(Your task):
State how many lines in the listing below hold "parttitle", with no other words.

(Information provided):
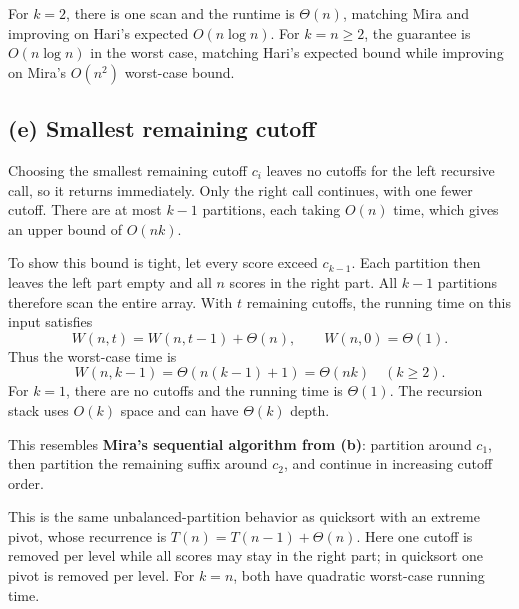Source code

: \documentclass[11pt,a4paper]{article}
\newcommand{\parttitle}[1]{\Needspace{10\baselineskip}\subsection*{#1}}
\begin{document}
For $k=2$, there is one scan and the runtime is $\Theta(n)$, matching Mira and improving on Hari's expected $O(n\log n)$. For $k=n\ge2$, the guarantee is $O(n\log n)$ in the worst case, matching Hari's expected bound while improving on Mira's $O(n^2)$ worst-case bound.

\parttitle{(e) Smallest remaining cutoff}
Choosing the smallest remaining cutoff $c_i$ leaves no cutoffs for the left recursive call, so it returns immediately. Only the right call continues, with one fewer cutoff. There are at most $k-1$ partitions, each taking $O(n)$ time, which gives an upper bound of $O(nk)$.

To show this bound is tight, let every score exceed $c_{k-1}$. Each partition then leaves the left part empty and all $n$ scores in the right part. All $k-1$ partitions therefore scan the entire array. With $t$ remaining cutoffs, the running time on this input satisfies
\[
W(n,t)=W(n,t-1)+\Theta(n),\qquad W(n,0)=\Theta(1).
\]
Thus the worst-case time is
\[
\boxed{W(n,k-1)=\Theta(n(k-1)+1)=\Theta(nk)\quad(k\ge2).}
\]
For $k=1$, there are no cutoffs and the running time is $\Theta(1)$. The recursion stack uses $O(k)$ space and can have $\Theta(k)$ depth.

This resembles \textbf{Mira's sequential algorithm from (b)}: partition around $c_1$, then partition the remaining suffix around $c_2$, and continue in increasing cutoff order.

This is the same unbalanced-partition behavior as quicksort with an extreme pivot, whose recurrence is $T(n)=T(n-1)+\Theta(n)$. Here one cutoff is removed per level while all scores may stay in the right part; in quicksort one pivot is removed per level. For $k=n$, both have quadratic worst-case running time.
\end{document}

--

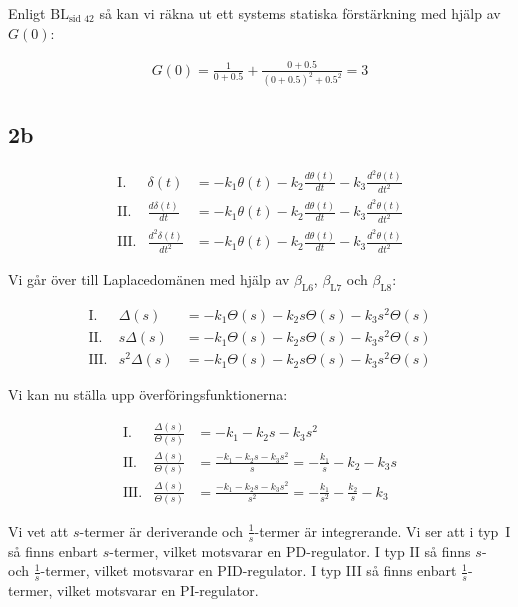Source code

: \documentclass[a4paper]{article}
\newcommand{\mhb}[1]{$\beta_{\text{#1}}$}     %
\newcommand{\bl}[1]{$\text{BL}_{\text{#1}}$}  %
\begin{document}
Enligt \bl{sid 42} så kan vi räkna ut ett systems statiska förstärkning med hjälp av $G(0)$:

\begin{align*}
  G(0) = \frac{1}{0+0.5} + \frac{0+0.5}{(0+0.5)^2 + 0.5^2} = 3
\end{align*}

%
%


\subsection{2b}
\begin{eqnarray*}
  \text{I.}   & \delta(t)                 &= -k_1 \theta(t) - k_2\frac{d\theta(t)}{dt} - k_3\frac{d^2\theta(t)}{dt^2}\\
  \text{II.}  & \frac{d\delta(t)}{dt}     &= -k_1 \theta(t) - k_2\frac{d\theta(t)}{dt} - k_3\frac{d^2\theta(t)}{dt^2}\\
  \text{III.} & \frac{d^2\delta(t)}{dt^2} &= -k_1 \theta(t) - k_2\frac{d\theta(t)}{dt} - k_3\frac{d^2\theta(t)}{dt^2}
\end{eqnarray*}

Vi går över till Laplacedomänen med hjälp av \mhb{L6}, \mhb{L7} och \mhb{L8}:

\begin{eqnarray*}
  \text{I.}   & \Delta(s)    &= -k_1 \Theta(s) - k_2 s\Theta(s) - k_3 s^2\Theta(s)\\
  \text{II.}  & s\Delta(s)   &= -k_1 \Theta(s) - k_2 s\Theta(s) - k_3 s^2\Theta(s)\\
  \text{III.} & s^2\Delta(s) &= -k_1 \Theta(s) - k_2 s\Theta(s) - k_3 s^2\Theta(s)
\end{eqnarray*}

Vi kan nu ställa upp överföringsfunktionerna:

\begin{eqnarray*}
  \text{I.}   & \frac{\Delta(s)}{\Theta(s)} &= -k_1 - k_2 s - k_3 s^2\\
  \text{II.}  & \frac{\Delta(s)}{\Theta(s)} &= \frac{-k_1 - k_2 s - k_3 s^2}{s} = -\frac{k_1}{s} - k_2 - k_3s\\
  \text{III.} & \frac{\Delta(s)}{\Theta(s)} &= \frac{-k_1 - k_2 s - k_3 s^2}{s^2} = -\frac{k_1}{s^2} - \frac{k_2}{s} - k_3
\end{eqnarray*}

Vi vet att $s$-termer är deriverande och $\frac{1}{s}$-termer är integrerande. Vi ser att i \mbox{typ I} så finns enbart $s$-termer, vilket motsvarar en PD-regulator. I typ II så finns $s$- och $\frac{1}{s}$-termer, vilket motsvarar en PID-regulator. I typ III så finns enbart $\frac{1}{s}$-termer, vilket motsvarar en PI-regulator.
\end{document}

(Answer for the task):
2